From the Right: Gov. Hochul — Cuomo Redux

From the Right: Gov. Hochul — Cuomo Redux
George Marlin

In her quest to win this year’s gubernatorial election, Gov. Kathy Hochul has been adhering to the key precept in the Andrew Cuomo campaign playbook: “Take the money.”

Like Cuomo, the governor has taken money from every conceivable special interest group. Numerous real estate developers, government employee unions, and corporate giants have donated the maximum amount permissible under law, $69,700.

Employees of Ostroff Associates, a noted Albany lobbying firm, have given her the maximum so far. And a firm that represents banks and automotive dealers has contributed $25,000.

Crypto currency miners have also opened up their checkbooks. The CEO of one such company, Coinmint, has donated $40,000.

Will such contributions affect her decision to approve or reject legislation on her desk that curtail bitcoin mining operations utilizing carbon-based power sources? We will see.

Then there are the real estate developers.
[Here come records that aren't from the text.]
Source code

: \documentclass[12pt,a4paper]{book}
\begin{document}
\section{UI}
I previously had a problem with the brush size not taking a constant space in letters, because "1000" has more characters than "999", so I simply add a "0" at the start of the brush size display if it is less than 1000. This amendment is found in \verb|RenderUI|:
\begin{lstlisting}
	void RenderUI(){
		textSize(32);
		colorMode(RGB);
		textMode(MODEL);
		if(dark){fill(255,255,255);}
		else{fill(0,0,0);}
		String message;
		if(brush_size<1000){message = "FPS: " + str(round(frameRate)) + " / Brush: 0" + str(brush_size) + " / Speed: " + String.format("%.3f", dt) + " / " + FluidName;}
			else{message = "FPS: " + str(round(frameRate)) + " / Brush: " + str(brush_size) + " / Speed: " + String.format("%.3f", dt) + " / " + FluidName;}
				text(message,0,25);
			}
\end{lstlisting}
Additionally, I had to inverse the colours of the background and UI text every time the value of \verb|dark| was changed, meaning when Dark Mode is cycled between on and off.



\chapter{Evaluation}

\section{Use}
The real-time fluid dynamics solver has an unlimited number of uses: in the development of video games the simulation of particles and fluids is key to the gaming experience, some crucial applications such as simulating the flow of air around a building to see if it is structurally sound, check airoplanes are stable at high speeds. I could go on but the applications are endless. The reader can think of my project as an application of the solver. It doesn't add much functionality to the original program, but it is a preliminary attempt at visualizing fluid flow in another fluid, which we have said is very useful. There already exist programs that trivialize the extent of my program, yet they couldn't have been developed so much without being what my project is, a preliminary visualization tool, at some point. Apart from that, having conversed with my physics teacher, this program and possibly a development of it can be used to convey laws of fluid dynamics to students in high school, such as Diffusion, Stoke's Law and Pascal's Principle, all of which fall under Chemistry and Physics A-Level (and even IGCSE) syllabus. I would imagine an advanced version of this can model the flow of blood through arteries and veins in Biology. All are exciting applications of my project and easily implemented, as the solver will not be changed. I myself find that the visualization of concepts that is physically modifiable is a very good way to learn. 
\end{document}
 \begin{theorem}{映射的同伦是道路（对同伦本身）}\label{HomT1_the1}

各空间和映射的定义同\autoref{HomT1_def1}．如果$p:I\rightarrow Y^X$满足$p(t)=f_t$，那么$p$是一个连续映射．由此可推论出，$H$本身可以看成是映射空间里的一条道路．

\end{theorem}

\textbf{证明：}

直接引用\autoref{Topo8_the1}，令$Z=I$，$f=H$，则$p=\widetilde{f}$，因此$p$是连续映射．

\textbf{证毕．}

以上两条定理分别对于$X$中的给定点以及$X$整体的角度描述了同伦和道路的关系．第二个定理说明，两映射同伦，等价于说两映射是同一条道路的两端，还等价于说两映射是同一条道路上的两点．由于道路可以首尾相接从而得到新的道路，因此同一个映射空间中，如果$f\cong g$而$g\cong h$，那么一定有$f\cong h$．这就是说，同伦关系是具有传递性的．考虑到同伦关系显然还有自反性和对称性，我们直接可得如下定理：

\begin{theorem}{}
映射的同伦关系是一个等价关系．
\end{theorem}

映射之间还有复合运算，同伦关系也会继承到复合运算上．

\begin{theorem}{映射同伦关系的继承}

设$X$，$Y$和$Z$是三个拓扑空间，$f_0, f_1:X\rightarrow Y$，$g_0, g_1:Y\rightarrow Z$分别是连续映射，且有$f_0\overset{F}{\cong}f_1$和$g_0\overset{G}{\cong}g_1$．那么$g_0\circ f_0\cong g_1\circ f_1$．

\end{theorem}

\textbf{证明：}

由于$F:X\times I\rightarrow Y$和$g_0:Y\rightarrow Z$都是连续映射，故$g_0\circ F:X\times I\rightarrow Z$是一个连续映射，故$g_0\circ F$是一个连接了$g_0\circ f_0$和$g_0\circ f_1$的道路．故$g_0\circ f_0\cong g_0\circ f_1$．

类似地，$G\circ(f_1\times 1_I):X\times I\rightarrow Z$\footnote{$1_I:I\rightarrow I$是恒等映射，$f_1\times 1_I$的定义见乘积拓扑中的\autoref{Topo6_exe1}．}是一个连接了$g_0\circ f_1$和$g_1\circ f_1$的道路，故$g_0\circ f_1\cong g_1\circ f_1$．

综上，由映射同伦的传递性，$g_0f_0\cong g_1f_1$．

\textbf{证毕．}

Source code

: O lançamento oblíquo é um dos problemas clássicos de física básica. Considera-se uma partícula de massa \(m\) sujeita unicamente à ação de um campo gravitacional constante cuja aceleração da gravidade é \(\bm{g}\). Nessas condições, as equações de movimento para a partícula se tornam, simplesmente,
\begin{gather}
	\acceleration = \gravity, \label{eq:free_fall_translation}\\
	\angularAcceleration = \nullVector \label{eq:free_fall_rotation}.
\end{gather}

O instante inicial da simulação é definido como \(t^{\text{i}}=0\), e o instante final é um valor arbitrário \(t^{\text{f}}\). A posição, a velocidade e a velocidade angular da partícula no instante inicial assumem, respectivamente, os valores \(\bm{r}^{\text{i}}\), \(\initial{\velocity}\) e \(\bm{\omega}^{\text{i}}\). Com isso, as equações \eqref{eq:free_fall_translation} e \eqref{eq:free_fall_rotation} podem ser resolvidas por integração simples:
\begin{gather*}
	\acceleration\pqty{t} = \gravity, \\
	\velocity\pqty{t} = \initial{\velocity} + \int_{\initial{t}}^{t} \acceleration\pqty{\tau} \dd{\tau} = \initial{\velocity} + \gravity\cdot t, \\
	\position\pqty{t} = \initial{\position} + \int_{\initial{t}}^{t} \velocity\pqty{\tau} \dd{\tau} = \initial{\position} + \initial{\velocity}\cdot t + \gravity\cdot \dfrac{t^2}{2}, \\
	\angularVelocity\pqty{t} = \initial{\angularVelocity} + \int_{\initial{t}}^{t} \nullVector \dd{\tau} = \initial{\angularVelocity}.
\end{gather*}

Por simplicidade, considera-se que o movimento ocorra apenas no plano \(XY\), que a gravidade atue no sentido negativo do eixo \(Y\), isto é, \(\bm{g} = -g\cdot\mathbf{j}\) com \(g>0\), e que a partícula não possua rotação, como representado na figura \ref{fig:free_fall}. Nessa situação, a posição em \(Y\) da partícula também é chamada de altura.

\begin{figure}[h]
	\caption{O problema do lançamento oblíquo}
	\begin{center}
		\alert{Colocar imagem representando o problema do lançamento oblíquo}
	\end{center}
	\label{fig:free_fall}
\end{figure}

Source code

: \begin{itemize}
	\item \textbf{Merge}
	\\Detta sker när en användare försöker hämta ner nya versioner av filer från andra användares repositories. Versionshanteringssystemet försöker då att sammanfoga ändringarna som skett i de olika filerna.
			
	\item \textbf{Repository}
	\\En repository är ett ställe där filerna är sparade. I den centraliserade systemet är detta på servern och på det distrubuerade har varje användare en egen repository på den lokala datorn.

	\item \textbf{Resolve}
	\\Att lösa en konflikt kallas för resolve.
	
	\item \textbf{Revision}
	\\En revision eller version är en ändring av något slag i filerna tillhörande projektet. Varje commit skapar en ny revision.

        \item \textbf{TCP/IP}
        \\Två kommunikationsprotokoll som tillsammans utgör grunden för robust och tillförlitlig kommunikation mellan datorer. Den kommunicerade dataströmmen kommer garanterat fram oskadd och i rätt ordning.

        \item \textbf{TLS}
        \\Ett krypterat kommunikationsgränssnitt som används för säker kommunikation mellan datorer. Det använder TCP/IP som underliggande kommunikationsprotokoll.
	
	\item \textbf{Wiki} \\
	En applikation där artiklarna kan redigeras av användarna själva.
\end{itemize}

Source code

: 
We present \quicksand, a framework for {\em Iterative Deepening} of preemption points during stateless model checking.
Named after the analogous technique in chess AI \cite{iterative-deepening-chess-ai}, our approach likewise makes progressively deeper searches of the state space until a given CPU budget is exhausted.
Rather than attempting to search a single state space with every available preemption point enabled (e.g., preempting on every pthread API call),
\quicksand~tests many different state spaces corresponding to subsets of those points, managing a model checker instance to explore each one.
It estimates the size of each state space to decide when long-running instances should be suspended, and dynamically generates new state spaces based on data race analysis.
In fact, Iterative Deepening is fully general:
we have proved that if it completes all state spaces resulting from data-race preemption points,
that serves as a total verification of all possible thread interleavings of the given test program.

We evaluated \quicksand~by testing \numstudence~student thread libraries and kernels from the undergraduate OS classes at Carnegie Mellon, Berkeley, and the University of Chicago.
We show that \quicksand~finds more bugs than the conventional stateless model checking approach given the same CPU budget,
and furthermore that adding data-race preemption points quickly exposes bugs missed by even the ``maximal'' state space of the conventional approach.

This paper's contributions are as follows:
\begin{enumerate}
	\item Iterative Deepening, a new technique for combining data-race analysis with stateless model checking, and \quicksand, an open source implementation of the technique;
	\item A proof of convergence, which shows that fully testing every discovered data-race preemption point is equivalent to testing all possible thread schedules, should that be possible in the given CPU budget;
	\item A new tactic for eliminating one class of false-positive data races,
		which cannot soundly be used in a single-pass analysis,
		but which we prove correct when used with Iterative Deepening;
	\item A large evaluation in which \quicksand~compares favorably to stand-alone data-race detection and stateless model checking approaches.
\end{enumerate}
One player, who was very close to Andrew Cuomo, Scott Rechler, and his wife, have given the Hochul campaign the maximum as of the last filing with the state.

The chairman of Tishman Speyer, Jerry Speyer, wrote checks totaling $50,000.

The owner of Madison Square Garden, James Dolan, who has a major interest in the future of the area around his midtown real estate, has donated $69,700.

Lest we forget, Hochul, like her predecessor, has endorsed the revitalization of the Pennsylvania Station area that will include 10 new buildings. The governor made the commitment despite The New York Times reporting that “New York City’s Independent Budget Office has raised serious questions about the financial viability of the development, the state’s role in it and the possibility that taxpayers would have to foot the bill if the revenue its boosters are expecting fails to materialize.”

Hochul has also been placating another group of generous donors—government employee unions.

There’s the rollback of pension reforms; reduction of vesting periods to five years from 10 years, and the cutback of some pension contribution rates.

The Medicaid budget which soared by 11% in fiscal 2021-2022 and is expected to jump another 11% in the 2022-2023 state fiscal year, takes care of unionized health care workers. Gov. Hochul’s spending increases, the Empire Center for Public Policy has reported, “included across-the- board increases in Medicaid fees for providers, extra funding for financially distressed hospitals and nursing homes, one-time bonuses for front-line health workers, and a $3 hike in the minimum hourly wage for home health aides.”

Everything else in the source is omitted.